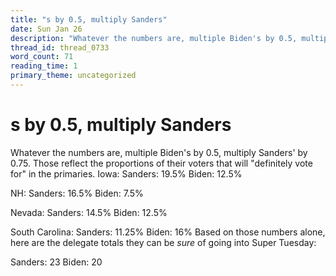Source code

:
 ```yaml
---
title: "s by 0.5, multiply Sanders"
date: Sun Jan 26
description: "Whatever the numbers are, multiple Biden's by 0.5, multiply Sanders' by 0.75."
thread_id: thread_0733
word_count: 71
reading_time: 1
primary_theme: uncategorized
---
```


# s by 0.5, multiply Sanders

Whatever the numbers are, multiple Biden's by 0.5, multiply Sanders' by 0.75. Those reflect the proportions of their voters that will "definitely vote for" in the primaries. Iowa:
Sanders: 19.5%
Biden: 12.5%

NH:
Sanders: 16.5%
Biden: 7.5%

Nevada:
Sanders: 14.5%
Biden: 12.5%

South Carolina:
Sanders: 11.25%
Biden: 16% Based on those numbers alone, here are the delegate totals they can be *sure* of going into Super Tuesday:

Sanders: 23
Biden: 20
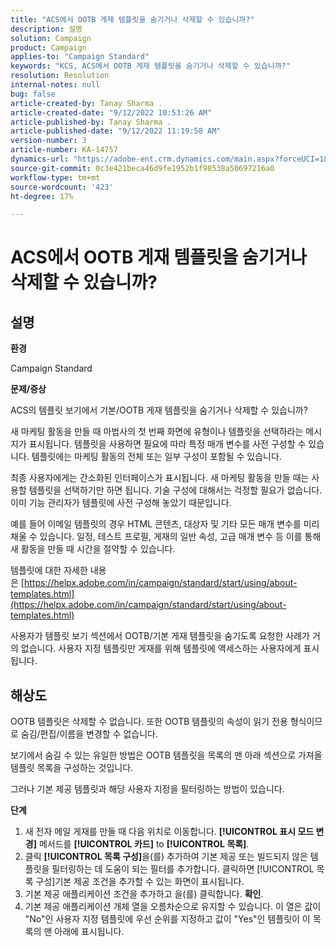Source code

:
 ```yaml
---
title: "ACS에서 OOTB 게재 템플릿을 숨기거나 삭제할 수 있습니까?"
description: 설명
solution: Campaign
product: Campaign
applies-to: "Campaign Standard"
keywords: "KCS, ACS에서 OOTB 게재 템플릿을 숨기거나 삭제할 수 있습니까?"
resolution: Resolution
internal-notes: null
bug: false
article-created-by: Tanay Sharma .
article-created-date: "9/12/2022 10:53:26 AM"
article-published-by: Tanay Sharma .
article-published-date: "9/12/2022 11:19:58 AM"
version-number: 3
article-number: KA-14757
dynamics-url: "https://adobe-ent.crm.dynamics.com/main.aspx?forceUCI=1&pagetype=entityrecord&etn=knowledgearticle&id=2a24841c-8932-ed11-9db1-002248086735"
source-git-commit: 0c3e421beca46d9fe1952b1f98538a50697216a0
workflow-type: tm+mt
source-wordcount: '423'
ht-degree: 17%

---
```


# ACS에서 OOTB 게재 템플릿을 숨기거나 삭제할 수 있습니까?

## 설명


<b>환경</b>

Campaign Standard



<b>문제/증상</b>

ACS의 템플릿 보기에서 기본/OOTB 게재 템플릿을 숨기거나 삭제할 수 있습니까?



새 마케팅 활동을 만들 때 마법사의 첫 번째 화면에 유형이나 템플릿을 선택하라는 메시지가 표시됩니다. 템플릿을 사용하면 필요에 따라 특정 매개 변수를 사전 구성할 수 있습니다. 템플릿에는 마케팅 활동의 전체 또는 일부 구성이 포함될 수 있습니다.

최종 사용자에게는 간소화된 인터페이스가 표시됩니다. 새 마케팅 활동을 만들 때는 사용할 템플릿을 선택하기만 하면 됩니다. 기술 구성에 대해서는 걱정할 필요가 없습니다. 이미 기능 관리자가 템플릿에 사전 구성해 놓았기 때문입니다.

예를 들어 이메일 템플릿의 경우 HTML 콘텐츠, 대상자 및 기타 모든 매개 변수를 미리 채울 수 있습니다. 일정, 테스트 프로필, 게재의 일반 속성, 고급 매개 변수 등 이를 통해 새 활동을 만들 때 시간을 절약할 수 있습니다.

템플릿에 대한 자세한 내용은 [https://helpx.adobe.com/in/campaign/standard/start/using/about-templates.html](https://helpx.adobe.com/in/campaign/standard/start/using/about-templates.html)

사용자가 템플릿 보기 섹션에서 OOTB/기본 게재 템플릿을 숨기도록 요청한 사례가 거의 없습니다. 사용자 지정 템플릿만 게재를 위해 템플릿에 액세스하는 사용자에게 표시됩니다.






## 해상도


OOTB 템플릿은 삭제할 수 없습니다. 또한 OOTB 템플릿의 속성이 읽기 전용 형식이므로 숨김/편집/이름을 변경할 수 없습니다.

보기에서 숨길 수 있는 유일한 방법은 OOTB 템플릿을 목록의 맨 아래 섹션으로 가져올 템플릿 목록을 구성하는 것입니다.

그러나 기본 제공 템플릿과 해당 사용자 지정을 필터링하는 방법이 있습니다.

<b>단계</b>

1. 새 전자 메일 게재를 만들 때 다음 위치로 이동합니다. <b>[!UICONTROL 표시 모드 변경]</b> 메서드를 <b>[!UICONTROL 카드]</b> to <b>[!UICONTROL 목록]</b>.
2. 클릭 <b>[!UICONTROL 목록 구성]</b>을(를) 추가하여 기본 제공 또는 빌드되지 않은 템플릿을 필터링하는 데 도움이 되는 필터를 추가합니다. 클릭하면 [!UICONTROL 목록 구성]기본 제공 조건을 추가할 수 있는 화면이 표시됩니다.
3. 기본 제공 애플리케이션 조건을 추가하고 을(를) 클릭합니다. <b>확인</b>.
4. 기본 제공 애플리케이션 개체 열을 오름차순으로 유지할 수 있습니다. 이 열은 값이 &quot;No&quot;인 사용자 지정 템플릿에 우선 순위를 지정하고 값이 &quot;Yes&quot;인 템플릿이 이 목록의 맨 아래에 표시됩니다.

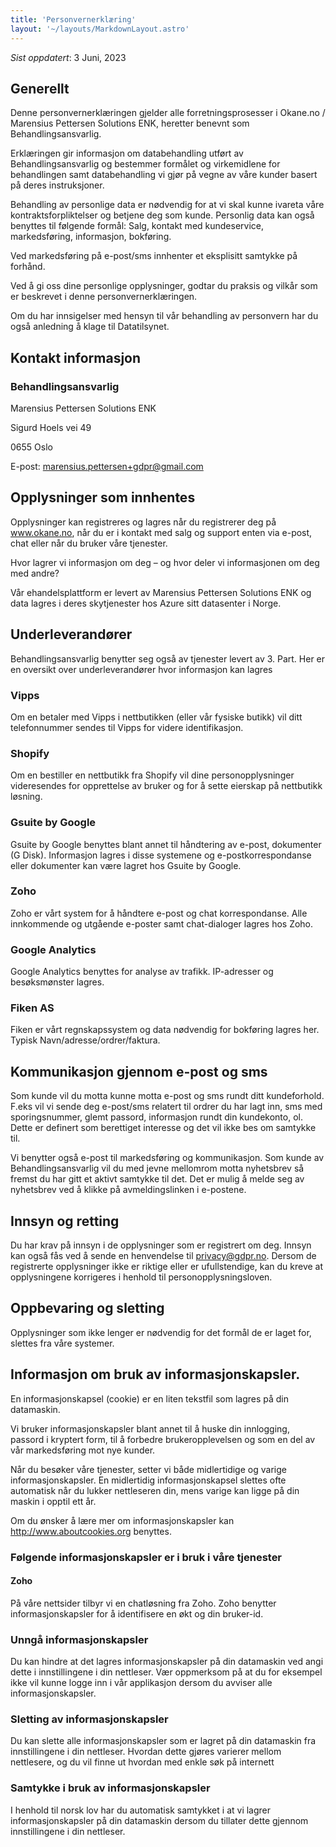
 ```yaml
---
title: 'Personvernerklæring'
layout: '~/layouts/MarkdownLayout.astro'
---
```


_Sist oppdatert_: 3 Juni, 2023

## Generellt

Denne personvernerklæringen gjelder alle forretningsprosesser i Okane.no / Marensius Pettersen Solutions ENK, heretter benevnt som Behandlingsansvarlig.

Erklæringen gir informasjon om databehandling utført av Behandlingsansvarlig og bestemmer formålet og virkemidlene for behandlingen samt databehandling vi gjør på vegne av våre kunder basert på deres instruksjoner.

Behandling av personlige data er nødvendig for at vi skal kunne ivareta våre kontraktsforpliktelser og betjene deg som kunde. Personlig data kan også benyttes til følgende formål: Salg, kontakt med kundeservice, markedsføring, informasjon, bokføring.

Ved markedsføring på e-post/sms innhenter et eksplisitt samtykke på forhånd.

Ved å gi oss dine personlige opplysninger, godtar du praksis og vilkår som er beskrevet i denne personvernerklæringen.

Om du har innsigelser med hensyn til vår behandling av personvern har du også anledning å klage til Datatilsynet.

## Kontakt informasjon

### Behandlingsansvarlig

Marensius Pettersen Solutions ENK

Sigurd Hoels vei 49

0655 Oslo

E-post: marensius.pettersen+gdpr@gmail.com

<!-- Telefon: +47 381 33 333 -->

<!-- ### personvernombud
Personvernombud:

E-post: privacy@butikkpikene.no

Telefon: +47 381 33 333 -->

## Opplysninger som innhentes

Opplysninger kan registreres og lagres når du registrerer deg på www.okane.no, når du er i kontakt med salg og support enten via e-post, chat eller når du bruker våre tjenester.

Hvor lagrer vi informasjon om deg – og hvor deler vi informasjonen om deg med andre?

Vår ehandelsplattform er levert av Marensius Pettersen Solutions ENK og data lagres i deres skytjenester hos Azure sitt datasenter i Norge.

## Underleverandører

Behandlingsansvarlig benytter seg også av tjenester levert av 3. Part. Her er en oversikt over underleverandører hvor informasjon kan lagres

### Vipps

Om en betaler med Vipps i nettbutikken (eller vår fysiske butikk) vil ditt telefonnummer sendes til Vipps for videre identifikasjon.

### Shopify

Om en bestiller en nettbutikk fra Shopify vil dine personopplysninger videresendes for opprettelse av bruker og for å sette eierskap på nettbutikk løsning.

### Gsuite by Google

Gsuite by Google benyttes blant annet til håndtering av e-post, dokumenter (G Disk). Informasjon lagres i disse systemene og e-postkorrespondanse eller dokumenter kan være lagret hos Gsuite by Google.

### Zoho

Zoho er vårt system for å håndtere e-post og chat korrespondanse. Alle innkommende og utgående e-poster samt chat-dialoger lagres hos Zoho.

<!-- Mailchimp:

Mailchimp benyttes for e-postmarkedsføring eller utsendelse av nyhetsbrev. Navn og e-post kan deles med Mailchimp. -->

### Google Analytics

Google Analytics benyttes for analyse av trafikk. IP-adresser og besøksmønster lagres.

### Fiken AS

Fiken er vårt regnskapssystem og data nødvendig for bokføring lagres her. Typisk Navn/adresse/ordrer/faktura.

## Kommunikasjon gjennom e-post og sms

Som kunde vil du motta kunne motta e-post og sms rundt ditt kundeforhold. F.eks vil vi sende deg e-post/sms relatert til ordrer du har lagt inn, sms med sporingsnummer, glemt passord, informasjon rundt din kundekonto, ol. Dette er definert som berettiget interesse og det vil ikke bes om samtykke til.

Vi benytter også e-post til markedsføring og kommunikasjon. Som kunde av Behandlingsansvarlig vil du med jevne mellomrom motta nyhetsbrev så fremst du har gitt et aktivt samtykke til det. Det er mulig å melde seg av nyhetsbrev ved å klikke på avmeldingslinken i e-postene.

## Innsyn og retting

Du har krav på innsyn i de opplysninger som er registrert om deg. Innsyn kan også fås ved å sende en henvendelse til privacy@gdpr.no. Dersom de registrerte opplysninger ikke er riktige eller er ufullstendige, kan du kreve at opplysningene korrigeres i henhold til personopplysningsloven.

## Oppbevaring og sletting

Opplysninger som ikke lenger er nødvendig for det formål de er laget for, slettes fra våre systemer.

## Informasjon om bruk av informasjonskapsler.
En informasjonskapsel (cookie) er en liten tekstfil som lagres på din datamaskin.

Vi bruker informasjonskapsler blant annet til å huske din innlogging, passord i kryptert form, til å forbedre brukeropplevelsen og som en del av vår markedsføring mot nye kunder.

Når du besøker våre tjenester, setter vi både midlertidige og varige informasjonskapsler. En midlertidig informasjonskapsel slettes ofte automatisk når du lukker nettleseren din, mens varige kan ligge på din maskin i opptil ett år.

Om du ønsker å lære mer om informasjonskapsler kan http://www.aboutcookies.org benyttes.

### Følgende informasjonskapsler er i bruk i våre tjenester

#### Zoho

På våre nettsider tilbyr vi en chatløsning fra Zoho. Zoho benytter informasjonskapsler for å identifisere en økt og din bruker-id.

<!-- Google Analytics

Google Analytics benytter informasjonskapsler for analyse av trafikk.

Google Adwords

Vi benytter oss av annonsering gjennom Google sin plattform. Informasjonskapsler benyttes slik at annonsering kan målrettes basert på besøksmønster.

Facebook Pixel

Vi benytter oss av annonsering gjennom Facebook sin plattform. Informasjonskapsler benyttes slik at annonsering kan målrettes basert på besøksmønster. -->
### Unngå informasjonskapsler
Du kan hindre at det lagres informasjonskapsler på din datamaskin ved angi dette i innstillingene i din nettleser. Vær oppmerksom på at du for eksempel ikke vil kunne logge inn i vår applikasjon dersom du avviser alle informasjonskapsler.


### Sletting av informasjonskapsler
Du kan slette alle informasjonskapsler som er lagret på din datamaskin fra innstillingene i din nettleser. Hvordan dette gjøres varierer mellom nettlesere, og du vil finne ut hvordan med enkle søk på internett
​

### Samtykke i bruk av informasjonskapsler

I henhold til norsk lov har du automatisk samtykket i at vi lagrer informasjonskapsler på din datamaskin dersom du tillater dette gjennom innstillingene i din nettleser.
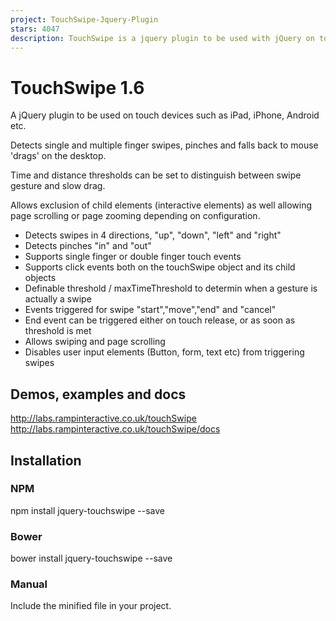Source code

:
 ```yaml
---
project: TouchSwipe-Jquery-Plugin
stars: 4047
description: TouchSwipe is a jquery plugin to be used with jQuery on touch input devices such as iPad, iPhone etc. 
---
```


TouchSwipe 1.6
==============

A jQuery plugin to be used on touch devices such as iPad, iPhone, Android etc.

Detects single and multiple finger swipes, pinches and falls back to mouse 'drags' on the desktop.

Time and distance thresholds can be set to distinguish between swipe gesture and slow drag.

Allows exclusion of child elements (interactive elements) as well allowing page scrolling or page zooming depending on configuration.

-   Detects swipes in 4 directions, "up", "down", "left" and "right"
-   Detects pinches "in" and "out"
-   Supports single finger or double finger touch events
-   Supports click events both on the touchSwipe object and its child objects
-   Definable threshold / maxTimeThreshold to determin when a gesture is actually a swipe
-   Events triggered for swipe "start","move","end" and "cancel"
-   End event can be triggered either on touch release, or as soon as threshold is met
-   Allows swiping and page scrolling
-   Disables user input elements (Button, form, text etc) from triggering swipes

Demos, examples and docs
------------------------

http://labs.rampinteractive.co.uk/touchSwipe  
http://labs.rampinteractive.co.uk/touchSwipe/docs

Installation
------------

### NPM

npm install jquery-touchswipe --save

### Bower

bower install jquery-touchswipe --save

### Manual

Include the minified file in your project.

<script type\="text/javascript" src\="js/jquery.touchSwipe.min.js"\></script\>

Usage
-----

$(function() {
  $("#test").swipe( {
    //Generic swipe handler for all directions
    swipe:function(event, direction, distance, duration, fingerCount, fingerData) {
      $(this).text("You swiped " + direction );  
    }
  });

  //Set some options later
  $("#test").swipe( {fingers:2} );
});

For full demos, code examples and documentation, see below.

Development
-----------

Install dependencies

npm install

To minify

npm run minify

To build docs

npm run docs

To do both

npm run build

### For port to XUI see:

https://github.com/cowgp/xui-touchSwipe
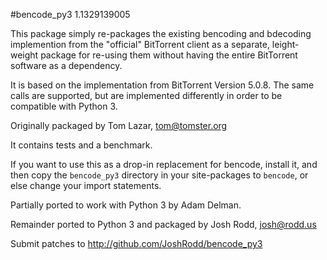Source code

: #bencode\_py3 1.1329139005

This package simply re-packages the existing bencoding and bdecoding
implemention from the "official" BitTorrent client as a separate,
leight-weight package for re-using them without having the entire
BitTorrent software as a dependency.

It is based on the implementation from BitTorrent Version 5.0.8. The
same calls are supported, but are implemented differently in order to
be compatible with Python 3.

Originally packaged by Tom Lazar, tom@tomster.org

It contains tests and a benchmark.

If you want to use this as a drop-in replacement for bencode, install
it, and then copy the ```bencode_py3``` directory in your
site-packages to ```bencode```, or else change your import statements.

Partially ported to work with Python 3 by Adam Delman.

Remainder ported to Python 3 and packaged by Josh Rodd, josh@rodd.us

Submit patches to http://github.com/JoshRodd/bencode_py3
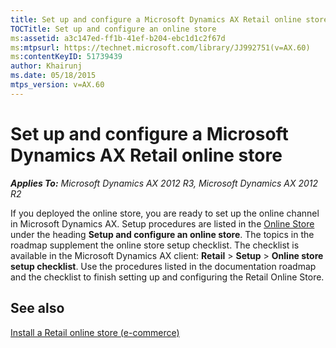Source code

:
 ```yaml
---
title: Set up and configure a Microsoft Dynamics AX Retail online store
TOCTitle: Set up and configure an online store
ms:assetid: a3c147ed-ff1b-41ef-b204-ebc1d1c2f67d
ms:mtpsurl: https://technet.microsoft.com/library/JJ992751(v=AX.60)
ms:contentKeyID: 51739439
author: Khairunj
ms.date: 05/18/2015
mtps_version: v=AX.60
---
```


# Set up and configure a Microsoft Dynamics AX Retail online store 


_**Applies To:** Microsoft Dynamics AX 2012 R3, Microsoft Dynamics AX 2012 R2_

If you deployed the online store, you are ready to set up the online channel in Microsoft Dynamics AX. Setup procedures are listed in the [Online Store](online-store.md) under the heading **Setup and configure an online store**. The topics in the roadmap supplement the online store setup checklist. The checklist is available in the Microsoft Dynamics AX client: **Retail** \> **Setup** \> **Online store setup checklist**. Use the procedures listed in the documentation roadmap and the checklist to finish setting up and configuring the Retail Online Store.

## See also

[Install a Retail online store (e-commerce)](install-a-retail-online-store-e-commerce.md)

  


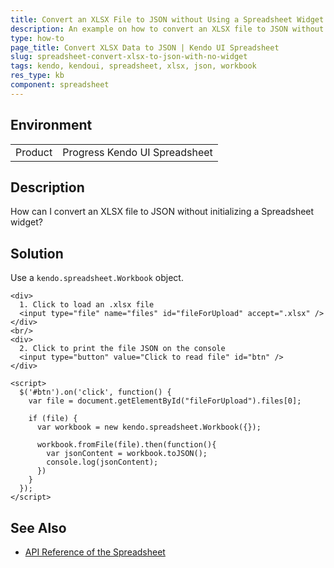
 ```yaml
---
title: Convert an XLSX File to JSON without Using a Spreadsheet Widget
description: An example on how to convert an XLSX file to JSON without initializing a Kendo UI Spreadsheet widget.
type: how-to
page_title: Convert XLSX Data to JSON | Kendo UI Spreadsheet
slug: spreadsheet-convert-xlsx-to-json-with-no-widget
tags: kendo, kendoui, spreadsheet, xlsx, json, workbook
res_type: kb
component: spreadsheet
---
```


## Environment

<table>
 <tr>
  <td>Product</td>
  <td>Progress Kendo UI Spreadsheet</td>
 </tr>
</table>


## Description

How can I convert an XLSX file to JSON without initializing a Spreadsheet widget?

## Solution

Use a `kendo.spreadsheet.Workbook` object.

```dojo
<div>
  1. Click to load an .xlsx file
  <input type="file" name="files" id="fileForUpload" accept=".xlsx" />
</div>
<br/>
<div>
  2. Click to print the file JSON on the console
  <input type="button" value="Click tо read file" id="btn" />
</div>

<script>
  $('#btn').on('click', function() {
    var file = document.getElementById("fileForUpload").files[0];

    if (file) {
      var workbook = new kendo.spreadsheet.Workbook({});

      workbook.fromFile(file).then(function(){
        var jsonContent = workbook.toJSON();
        console.log(jsonContent);
      })
    }
  });
</script>
```

## See Also

* [API Reference of the Spreadsheet](http://docs.telerik.com/kendo-ui/api/javascript/ui/spreadsheet)
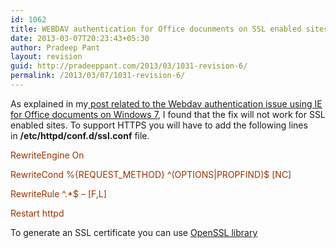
 ```yaml
---
id: 1062
title: WEBDAV authentication for Office docunments on SSL enabled sites
date: 2013-03-07T20:23:43+05:30
author: Pradeep Pant
layout: revision
guid: http://pradeeppant.com/2013/03/1031-revision-6/
permalink: /2013/03/07/1031-revision-6/
---
```

As explained in my[ post related to the Webdav authentication issue using IE for Office documents on Windows 7](http://pradeeppant.com/2012/05/solving-authentication-problem-while-opening-office-documents-hosted-on-apache-in-ie8ie9-on-windows-7/ "Solving authentication problem while opening Office documents hosted on Apache in IE8/IE9 on Windows 7"), I found that the fix will not work for SSL enabled sites. To support HTTPS you will have to add the following lines in **/etc/httpd/conf.d/ssl.conf** file.

<span style="color: #993300;"><strong><VirtualHost></strong></span>

<span style="color: #993300;">RewriteEngine On</span>

<span style="color: #993300;">RewriteCond %{REQUEST_METHOD} ^(OPTIONS|PROPFIND)$ [NC]</span>

<span style="color: #993300;">RewriteRule ^.*$ – [F,L]</span>

<span style="color: #993300;"><em><b></VirtualHost></b></em></span>

<span style="color: #993300;">Restart httpd</span>

To generate an SSL certificate you can use [OpenSSL library](http://www.openssl.org/)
········
• _What you are asked to do_
Your answer should be each line from the preceding material in which the word "passord" occurs.

• _Response area_
Som kunde vil du motta kunne motta e-post og sms rundt ditt kundeforhold. F.eks vil vi sende deg e-post/sms relatert til ordrer du har lagt inn, sms med sporingsnummer, glemt passord, informasjon rundt din kundekonto, ol. Dette er definert som berettiget interesse og det vil ikke bes om samtykke til.
Vi bruker informasjonskapsler blant annet til å huske din innlogging, passord i kryptert form, til å forbedre brukeropplevelsen og som en del av vår markedsføring mot nye kunder.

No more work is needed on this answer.